» Records provided:
[Start of section]
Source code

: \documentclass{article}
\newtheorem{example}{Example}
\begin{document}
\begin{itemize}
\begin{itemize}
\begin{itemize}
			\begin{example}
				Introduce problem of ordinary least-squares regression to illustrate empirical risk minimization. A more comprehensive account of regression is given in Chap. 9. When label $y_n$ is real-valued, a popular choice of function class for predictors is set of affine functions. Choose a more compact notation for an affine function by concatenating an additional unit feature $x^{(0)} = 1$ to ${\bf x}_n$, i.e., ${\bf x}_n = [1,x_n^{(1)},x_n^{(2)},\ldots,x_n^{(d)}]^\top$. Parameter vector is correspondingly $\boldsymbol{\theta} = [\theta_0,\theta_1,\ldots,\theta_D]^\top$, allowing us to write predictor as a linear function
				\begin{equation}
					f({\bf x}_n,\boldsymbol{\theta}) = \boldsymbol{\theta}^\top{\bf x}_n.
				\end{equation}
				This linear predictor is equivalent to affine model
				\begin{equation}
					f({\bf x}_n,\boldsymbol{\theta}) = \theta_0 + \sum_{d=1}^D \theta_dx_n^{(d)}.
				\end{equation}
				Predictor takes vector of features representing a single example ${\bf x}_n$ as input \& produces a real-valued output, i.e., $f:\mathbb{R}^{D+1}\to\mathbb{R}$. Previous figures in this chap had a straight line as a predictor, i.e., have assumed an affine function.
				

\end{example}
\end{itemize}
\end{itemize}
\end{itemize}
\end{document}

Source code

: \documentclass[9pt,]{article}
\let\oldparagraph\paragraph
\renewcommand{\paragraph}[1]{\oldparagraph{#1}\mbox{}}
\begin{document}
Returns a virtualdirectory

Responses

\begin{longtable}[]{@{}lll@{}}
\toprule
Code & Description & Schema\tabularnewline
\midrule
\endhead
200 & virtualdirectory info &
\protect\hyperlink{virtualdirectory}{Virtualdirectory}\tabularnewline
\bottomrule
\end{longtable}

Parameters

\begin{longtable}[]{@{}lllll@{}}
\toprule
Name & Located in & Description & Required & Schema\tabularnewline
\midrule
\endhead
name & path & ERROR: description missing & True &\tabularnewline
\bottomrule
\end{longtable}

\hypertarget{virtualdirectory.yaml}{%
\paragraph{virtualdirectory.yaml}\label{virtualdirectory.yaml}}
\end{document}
[End of section]
» What you have to do: Could you repeat every record above exactly as it is written?

» Reply:
Source code

: \documentclass{article}
\newtheorem{example}{Example}
\begin{document}
\begin{itemize}
\begin{itemize}
\begin{itemize}
			\begin{example}
				Introduce problem of ordinary least-squares regression to illustrate empirical risk minimization. A more comprehensive account of regression is given in Chap. 9. When label $y_n$ is real-valued, a popular choice of function class for predictors is set of affine functions. Choose a more compact notation for an affine function by concatenating an additional unit feature $x^{(0)} = 1$ to ${\bf x}_n$, i.e., ${\bf x}_n = [1,x_n^{(1)},x_n^{(2)},\ldots,x_n^{(d)}]^\top$. Parameter vector is correspondingly $\boldsymbol{\theta} = [\theta_0,\theta_1,\ldots,\theta_D]^\top$, allowing us to write predictor as a linear function
				\begin{equation}
					f({\bf x}_n,\boldsymbol{\theta}) = \boldsymbol{\theta}^\top{\bf x}_n.
				\end{equation}
				This linear predictor is equivalent to affine model
				\begin{equation}
					f({\bf x}_n,\boldsymbol{\theta}) = \theta_0 + \sum_{d=1}^D \theta_dx_n^{(d)}.
				\end{equation}
				Predictor takes vector of features representing a single example ${\bf x}_n$ as input \& produces a real-valued output, i.e., $f:\mathbb{R}^{D+1}\to\mathbb{R}$. Previous figures in this chap had a straight line as a predictor, i.e., have assumed an affine function.
				

\end{example}
\end{itemize}
\end{itemize}
\end{itemize}
\end{document}

Source code

: \documentclass[9pt,]{article}
\let\oldparagraph\paragraph
\renewcommand{\paragraph}[1]{\oldparagraph{#1}\mbox{}}
\begin{document}
Returns a virtualdirectory

Responses

\begin{longtable}[]{@{}lll@{}}
\toprule
Code & Description & Schema\tabularnewline
\midrule
\endhead
200 & virtualdirectory info &
\protect\hyperlink{virtualdirectory}{Virtualdirectory}\tabularnewline
\bottomrule
\end{longtable}

Parameters

\begin{longtable}[]{@{}lllll@{}}
\toprule
Name & Located in & Description & Required & Schema\tabularnewline
\midrule
\endhead
name & path & ERROR: description missing & True &\tabularnewline
\bottomrule
\end{longtable}

\hypertarget{virtualdirectory.yaml}{%
\paragraph{virtualdirectory.yaml}\label{virtualdirectory.yaml}}
\end{document}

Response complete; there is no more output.